Published SEATTLE II Results Support Low-Dose Thrombolysis With EkoSonic System for Acute PE

August 24, 2015—Ekos Corporation, a BTG International group company, announced that the results of the SEATTLE II trial were published by Gregory Piazza, MD, et al in the Journal of the American College of Cardiology (JACC): Cardiovascular Interventions (2015;8:1382–1392).

The study concluded that treatment with ultrasound-facilitated, catheter-directed, low-dose thrombolysis using the company’s EkoSonic endovascular system for acute pulmonary embolism (PE) improves right heart function, reduces blood clot size, and decreases pulmonary hypertension in patients with intermediate- to high-risk PE. Importantly, no patient experienced intracranial hemorrhage, which can be a serious adverse experience related to full-dose thrombolysis treatment. 

Dr. Piazza, who is one of the Principal Investigators for SEATTLE II, commented in Ekos’ press release, “The SEATTLE II findings establish a new rationale for considering ultrasound-facilitated, catheter-directed, low-dose thrombolysis in both massive and submassive PE. Without any intracranial hemorrhage and using a much reduced lytic dose, a substantial and clinically meaningful reduction of the right ventricular/left ventricular ratio was achieved.” Dr. Piazza is Assistant Professor of Medicine at Harvard Medical School and Staff Physician, Cardiovascular Division, at Brigham and Woman’s Hospital in Boston, Massachusetts.

In March 2014, Dr. Piazza presented the SEATTLE II trial at ACC.14: the 63rd annual scientific session of the American College of Cardiology in Washington, DC. In May 2014, Ekos announced US Food and Drug Administration clearance of the EkoSonic endovascular system for the ultrasound-facilitated, controlled, and selective infusion of physician-specified fluids (including thrombolytics) into the vasculature for treating PE.

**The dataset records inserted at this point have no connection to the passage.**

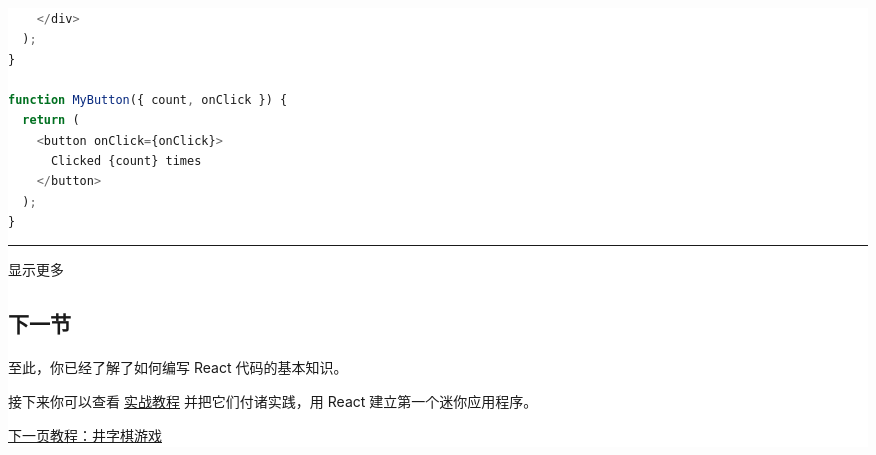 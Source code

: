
 ```js
    </div>
  );
}

function MyButton({ count, onClick }) {
  return (
    <button onClick={onClick}>
      Clicked {count} times
    </button>
  );
}
```

***
显示更多
## 下一节

至此，你已经了解了如何编写 React 代码的基本知识。

接下来你可以查看 [实战教程](https://zh-hans.react.dev/learn/tutorial-tic-tac-toe) 并把它们付诸实践，用 React 建立第一个迷你应用程序。

[下一页教程：井字棋游戏](https://zh-hans.react.dev/learn/tutorial-tic-tac-toe) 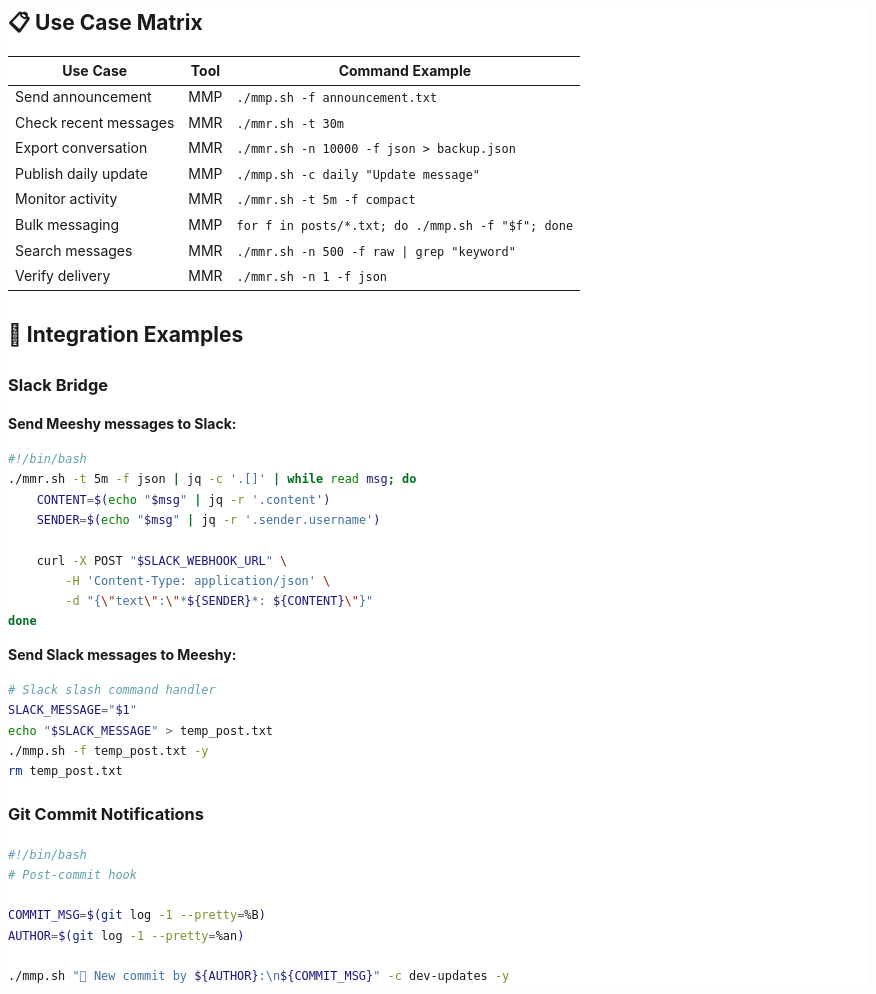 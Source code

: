 ## 📋 Use Case Matrix

| Use Case | Tool | Command Example |
|----------|------|----------------|
| Send announcement | MMP | `./mmp.sh -f announcement.txt` |
| Check recent messages | MMR | `./mmr.sh -t 30m` |
| Export conversation | MMR | `./mmr.sh -n 10000 -f json > backup.json` |
| Publish daily update | MMP | `./mmp.sh -c daily "Update message"` |
| Monitor activity | MMR | `./mmr.sh -t 5m -f compact` |
| Bulk messaging | MMP | `for f in posts/*.txt; do ./mmp.sh -f "$f"; done` |
| Search messages | MMR | `./mmr.sh -n 500 -f raw \| grep "keyword"` |
| Verify delivery | MMR | `./mmr.sh -n 1 -f json` |

## 🔗 Integration Examples

### Slack Bridge

**Send Meeshy messages to Slack:**
```bash
#!/bin/bash
./mmr.sh -t 5m -f json | jq -c '.[]' | while read msg; do
    CONTENT=$(echo "$msg" | jq -r '.content')
    SENDER=$(echo "$msg" | jq -r '.sender.username')
    
    curl -X POST "$SLACK_WEBHOOK_URL" \
        -H 'Content-Type: application/json' \
        -d "{\"text\":\"*${SENDER}*: ${CONTENT}\"}"
done
```

**Send Slack messages to Meeshy:**
```bash
# Slack slash command handler
SLACK_MESSAGE="$1"
echo "$SLACK_MESSAGE" > temp_post.txt
./mmp.sh -f temp_post.txt -y
rm temp_post.txt
```

### Git Commit Notifications

```bash
#!/bin/bash
# Post-commit hook

COMMIT_MSG=$(git log -1 --pretty=%B)
AUTHOR=$(git log -1 --pretty=%an)

./mmp.sh "🔄 New commit by ${AUTHOR}:\n${COMMIT_MSG}" -c dev-updates -y
```
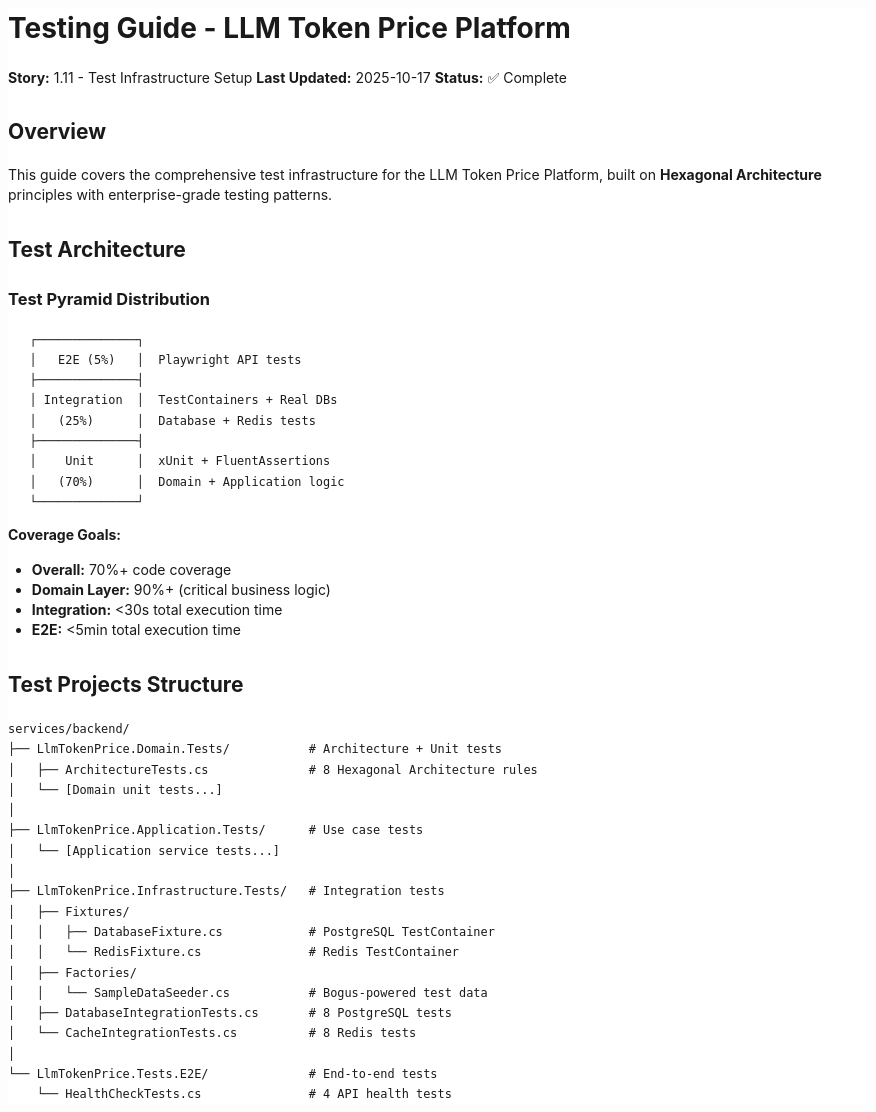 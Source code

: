 # Testing Guide - LLM Token Price Platform

**Story:** 1.11 - Test Infrastructure Setup
**Last Updated:** 2025-10-17
**Status:** ✅ Complete

## Overview

This guide covers the comprehensive test infrastructure for the LLM Token Price Platform, built on **Hexagonal Architecture** principles with enterprise-grade testing patterns.

## Test Architecture

### Test Pyramid Distribution

```
   ┌──────────────┐
   │   E2E (5%)   │  Playwright API tests
   ├──────────────┤
   │ Integration  │  TestContainers + Real DBs
   │   (25%)      │  Database + Redis tests
   ├──────────────┤
   │    Unit      │  xUnit + FluentAssertions
   │   (70%)      │  Domain + Application logic
   └──────────────┘
```

**Coverage Goals:**
- **Overall:** 70%+ code coverage
- **Domain Layer:** 90%+ (critical business logic)
- **Integration:** <30s total execution time
- **E2E:** <5min total execution time

## Test Projects Structure

```
services/backend/
├── LlmTokenPrice.Domain.Tests/           # Architecture + Unit tests
│   ├── ArchitectureTests.cs              # 8 Hexagonal Architecture rules
│   └── [Domain unit tests...]
│
├── LlmTokenPrice.Application.Tests/      # Use case tests
│   └── [Application service tests...]
│
├── LlmTokenPrice.Infrastructure.Tests/   # Integration tests
│   ├── Fixtures/
│   │   ├── DatabaseFixture.cs            # PostgreSQL TestContainer
│   │   └── RedisFixture.cs               # Redis TestContainer
│   ├── Factories/
│   │   └── SampleDataSeeder.cs           # Bogus-powered test data
│   ├── DatabaseIntegrationTests.cs       # 8 PostgreSQL tests
│   └── CacheIntegrationTests.cs          # 8 Redis tests
│
└── LlmTokenPrice.Tests.E2E/              # End-to-end tests
    └── HealthCheckTests.cs               # 4 API health tests
```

The SEATTLE II study was a prospective, single-arm, multicenter trial designed to evaluate the safety and effectiveness of ultrasound-facilitated, catheter-directed, low-dose thrombolysis using the EkoSonic system. The study enrolled 150 patients with acute massive (n = 31) or submassive (n = 119) PE. Patients received a low-dose (24 mg) thrombolytic (tissue plasminogen activator) for 24 hours with a unilateral catheter or for 12 hours with bilateral catheters. The size of the right heart, measured as right ventricular/left ventricular ratio, significantly decreased from 1.55 to 1.13 (P < .0001) at 48 hours after the treatment was initiated.

Additionally, 31 patients in SEATTLE II presented to the emergency department with massive PE, syncope, and hypotension. All 31 patients survived the 30-day follow-up period. Of the 150 patients in the study, one death was directly attributed to PE. There were no intracranial hemorrhages and no fatal bleeding events. Major bleeds (one severe, 16 moderate) occurred in 15 patients. Ekos reported that six of the major bleeds occurred in patients with comorbidities known to be associated with an increased risk of bleeding during thrombolytic therapy.